Algorithm

Description:

Connected components takes in a binary volume containing clusters and generates labels for those clusters. Specifically, it generates labels such that every voxel within a cluster has the same label as the other voxels within that same clusters, but a different label than all the voxels within all the other clusters.
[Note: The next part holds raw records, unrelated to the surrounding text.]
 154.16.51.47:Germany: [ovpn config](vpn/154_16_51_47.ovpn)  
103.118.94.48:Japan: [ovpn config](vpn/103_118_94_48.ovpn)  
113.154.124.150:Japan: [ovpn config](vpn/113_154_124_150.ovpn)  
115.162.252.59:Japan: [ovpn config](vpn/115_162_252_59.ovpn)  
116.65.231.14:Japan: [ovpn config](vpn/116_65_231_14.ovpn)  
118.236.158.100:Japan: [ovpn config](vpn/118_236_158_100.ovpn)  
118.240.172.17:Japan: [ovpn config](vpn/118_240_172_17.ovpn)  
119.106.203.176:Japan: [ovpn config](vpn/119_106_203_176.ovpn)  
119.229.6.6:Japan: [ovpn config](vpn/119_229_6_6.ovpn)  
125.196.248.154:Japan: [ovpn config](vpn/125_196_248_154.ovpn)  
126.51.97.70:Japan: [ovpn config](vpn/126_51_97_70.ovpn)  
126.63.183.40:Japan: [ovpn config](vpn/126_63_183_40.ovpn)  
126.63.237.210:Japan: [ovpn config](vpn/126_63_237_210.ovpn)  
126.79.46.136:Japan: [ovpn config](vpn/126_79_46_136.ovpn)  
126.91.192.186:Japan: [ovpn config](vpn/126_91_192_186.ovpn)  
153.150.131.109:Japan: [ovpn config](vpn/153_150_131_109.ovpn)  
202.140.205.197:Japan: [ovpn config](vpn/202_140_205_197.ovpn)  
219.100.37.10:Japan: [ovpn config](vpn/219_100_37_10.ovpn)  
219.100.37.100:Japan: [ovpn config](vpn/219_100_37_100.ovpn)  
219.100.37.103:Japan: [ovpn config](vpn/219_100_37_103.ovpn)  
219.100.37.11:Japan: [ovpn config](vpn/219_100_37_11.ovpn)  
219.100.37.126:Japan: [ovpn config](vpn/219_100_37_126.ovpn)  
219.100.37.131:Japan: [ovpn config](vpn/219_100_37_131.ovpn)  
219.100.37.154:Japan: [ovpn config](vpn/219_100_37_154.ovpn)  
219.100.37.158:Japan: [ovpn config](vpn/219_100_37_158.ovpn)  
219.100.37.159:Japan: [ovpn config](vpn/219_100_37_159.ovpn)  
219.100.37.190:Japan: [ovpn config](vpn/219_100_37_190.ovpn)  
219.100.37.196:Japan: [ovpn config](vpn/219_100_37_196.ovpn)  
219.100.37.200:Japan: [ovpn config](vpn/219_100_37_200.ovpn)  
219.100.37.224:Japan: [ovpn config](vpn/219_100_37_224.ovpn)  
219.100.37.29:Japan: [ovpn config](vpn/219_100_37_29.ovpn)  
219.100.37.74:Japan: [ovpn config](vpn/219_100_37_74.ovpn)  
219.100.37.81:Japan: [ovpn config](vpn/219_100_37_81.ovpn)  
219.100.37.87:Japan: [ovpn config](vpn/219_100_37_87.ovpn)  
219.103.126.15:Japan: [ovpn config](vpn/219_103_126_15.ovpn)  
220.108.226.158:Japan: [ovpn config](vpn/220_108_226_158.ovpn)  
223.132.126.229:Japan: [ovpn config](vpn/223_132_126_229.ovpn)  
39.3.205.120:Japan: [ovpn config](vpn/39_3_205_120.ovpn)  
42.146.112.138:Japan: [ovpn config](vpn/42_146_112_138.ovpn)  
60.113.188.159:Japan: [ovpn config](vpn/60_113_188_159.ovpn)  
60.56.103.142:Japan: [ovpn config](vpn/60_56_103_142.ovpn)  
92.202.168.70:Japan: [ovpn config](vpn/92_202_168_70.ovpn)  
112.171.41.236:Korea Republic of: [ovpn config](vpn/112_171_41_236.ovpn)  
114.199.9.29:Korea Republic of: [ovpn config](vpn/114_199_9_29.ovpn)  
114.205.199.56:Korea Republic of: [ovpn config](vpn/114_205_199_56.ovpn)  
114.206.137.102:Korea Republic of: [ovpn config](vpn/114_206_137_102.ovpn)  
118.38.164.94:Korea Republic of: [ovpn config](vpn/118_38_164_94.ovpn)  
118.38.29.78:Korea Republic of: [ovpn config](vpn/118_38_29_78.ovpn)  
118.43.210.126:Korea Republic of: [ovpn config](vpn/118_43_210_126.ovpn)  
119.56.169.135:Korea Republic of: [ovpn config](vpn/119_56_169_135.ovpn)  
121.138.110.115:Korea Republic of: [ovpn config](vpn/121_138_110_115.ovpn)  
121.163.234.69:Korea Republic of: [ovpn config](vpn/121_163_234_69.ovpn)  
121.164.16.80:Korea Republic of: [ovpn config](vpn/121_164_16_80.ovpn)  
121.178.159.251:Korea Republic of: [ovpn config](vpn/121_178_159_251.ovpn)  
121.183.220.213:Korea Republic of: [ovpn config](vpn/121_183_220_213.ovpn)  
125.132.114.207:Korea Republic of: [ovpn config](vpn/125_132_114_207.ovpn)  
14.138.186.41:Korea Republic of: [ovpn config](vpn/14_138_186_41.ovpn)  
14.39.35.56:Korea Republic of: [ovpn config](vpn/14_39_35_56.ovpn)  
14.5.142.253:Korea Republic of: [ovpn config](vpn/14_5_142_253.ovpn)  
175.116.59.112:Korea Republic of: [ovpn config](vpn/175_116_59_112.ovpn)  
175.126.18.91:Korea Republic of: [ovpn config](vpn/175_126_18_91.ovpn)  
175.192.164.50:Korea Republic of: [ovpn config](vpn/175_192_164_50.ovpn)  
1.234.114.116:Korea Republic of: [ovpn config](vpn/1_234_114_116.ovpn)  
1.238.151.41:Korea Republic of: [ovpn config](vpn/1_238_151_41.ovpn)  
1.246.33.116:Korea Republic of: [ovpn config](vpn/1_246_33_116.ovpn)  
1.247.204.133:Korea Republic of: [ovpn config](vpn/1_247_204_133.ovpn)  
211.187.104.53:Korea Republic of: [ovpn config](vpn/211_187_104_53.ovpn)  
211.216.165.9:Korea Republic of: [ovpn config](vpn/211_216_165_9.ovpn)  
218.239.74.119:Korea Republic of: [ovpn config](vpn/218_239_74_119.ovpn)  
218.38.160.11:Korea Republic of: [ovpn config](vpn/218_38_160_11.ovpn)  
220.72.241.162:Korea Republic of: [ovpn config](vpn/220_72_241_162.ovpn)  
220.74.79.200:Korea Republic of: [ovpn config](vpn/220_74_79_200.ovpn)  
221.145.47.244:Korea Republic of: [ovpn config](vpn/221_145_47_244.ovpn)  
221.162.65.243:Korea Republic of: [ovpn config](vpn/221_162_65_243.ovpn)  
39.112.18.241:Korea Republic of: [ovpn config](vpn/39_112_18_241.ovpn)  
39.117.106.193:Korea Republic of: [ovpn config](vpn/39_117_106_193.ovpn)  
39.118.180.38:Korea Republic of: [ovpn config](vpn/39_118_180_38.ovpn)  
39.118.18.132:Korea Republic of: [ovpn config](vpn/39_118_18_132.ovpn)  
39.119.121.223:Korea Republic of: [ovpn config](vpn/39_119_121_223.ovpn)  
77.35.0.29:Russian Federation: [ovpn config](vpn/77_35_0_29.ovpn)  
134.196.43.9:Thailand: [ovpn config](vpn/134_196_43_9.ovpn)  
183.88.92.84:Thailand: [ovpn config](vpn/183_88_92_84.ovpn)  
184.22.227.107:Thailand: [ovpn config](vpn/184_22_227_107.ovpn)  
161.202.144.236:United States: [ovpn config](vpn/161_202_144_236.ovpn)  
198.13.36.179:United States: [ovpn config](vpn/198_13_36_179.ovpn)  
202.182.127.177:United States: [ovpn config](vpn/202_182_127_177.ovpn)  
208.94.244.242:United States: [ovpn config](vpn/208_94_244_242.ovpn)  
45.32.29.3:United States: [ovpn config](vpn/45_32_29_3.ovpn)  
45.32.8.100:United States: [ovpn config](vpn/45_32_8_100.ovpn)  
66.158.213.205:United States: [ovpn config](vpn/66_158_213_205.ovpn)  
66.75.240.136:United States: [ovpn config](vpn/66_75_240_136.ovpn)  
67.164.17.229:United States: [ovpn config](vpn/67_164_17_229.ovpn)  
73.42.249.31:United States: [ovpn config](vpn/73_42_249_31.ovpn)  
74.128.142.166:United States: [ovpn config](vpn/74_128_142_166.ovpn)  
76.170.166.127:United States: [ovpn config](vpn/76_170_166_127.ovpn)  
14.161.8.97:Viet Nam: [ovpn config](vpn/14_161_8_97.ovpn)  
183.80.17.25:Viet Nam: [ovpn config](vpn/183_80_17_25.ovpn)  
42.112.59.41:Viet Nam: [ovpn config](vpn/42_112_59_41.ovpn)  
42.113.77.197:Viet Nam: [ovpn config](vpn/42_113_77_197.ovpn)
It then turns each of these components into an object of type Cluster.

Inputs: the input volume

Outputs: the list of clusters

Pseudocode

Overall Structures:

  1. Run Connected Components to label distinct clusters
  2. For each label, find which indices of the matrix are equal to that label and put them in a memberList
  3. Instantiate an object of type Cluster containing the memberList from (2) as its members

Pseudocode for Step 1:

   linked = []
   labels = structure with dimensions of data, initialized with the value of Background

   First pass

   for row in data:
       for column in row:
           if data[row][column] is not Background

               neighbors = connected elements with the current element's value

               if neighbors is empty
                   linked[NextLabel] = set containing NextLabel
                   labels[row][column] = NextLabel
                   NextLabel += 1

               else

                   Find the smallest label

                   L = neighbors labels
                   labels[row][column] = min(L)
                   for label in L
                       linked[label] = union(linked[label], L)

   Second pass

   for row in data
       for column in row
           if data[row][column] is not Background
               labels[row][column] = find(labels[row][column])

   return labels


Actual Code


In [63]:
import itertools
import sys
sys.path.insert(0, '../code/functions/')
import connectLib as cLib
import scipy.ndimage as ndimage
import numpy as np
from scipy import sparse

def connectedComponents(volume):
    # the connectivity structure matrix
    s = [[[1 for k in xrange(3)] for j in xrange(3)] for i in xrange(3)]
    
    # find connected components
    labeled, nr_objects = ndimage.label(volume, s) 
    #change them to object type Cluster
    if nr_objects == 1: 
        nr_objects += 1
    clusterList = []
    labelTime = 0
    clusterTime = 0
    
    #convert labeled to Sparse
    sparseLabeledIm = np.empty(len(labeled), dtype=object)
    for i in range(len(labeled)):
        sparseLabeledIm[i] = sparse.csr_matrix(labeled[i])
    
    for label in range(0, nr_objects):
        
        memberList = []
        
        start_time = time.time()
        for z in range(len(sparseLabeledIm)):
            memberListWithoutZ = np.argwhere(sparseLabeledIm[z] == label)
            memberListWithZ = [[z] + list(tup) for tup in memberListWithoutZ]
            memberList.extend(memberListWithZ)
        labelTime += time.time() - start_time
        
        start_time = time.time()
        if not len(memberList) == 0:
            clusterList.append(Cluster(memberList))
        clusterTime += time.time() - start_time
    print 'Member-Find Time: ' + str(labelTime)
    print 'Cluster Time: ' + str(clusterTime)
    

    return clusterList

The Cluster Class for Reference:


In [2]:
import numpy as np
import math

class Cluster:
    def __init__(self, members):
        self.members = members
        self.volume = self.getVolume()

    def getVolume(self):
        return len(self.members)

    def getCentroid(self):
        unzipList = zip(*self.members)
        listZ = unzipList[0]
        listY = unzipList[1]
        listX = unzipList[2]
        return [np.average(listZ), np.average(listY), np.average(listX)]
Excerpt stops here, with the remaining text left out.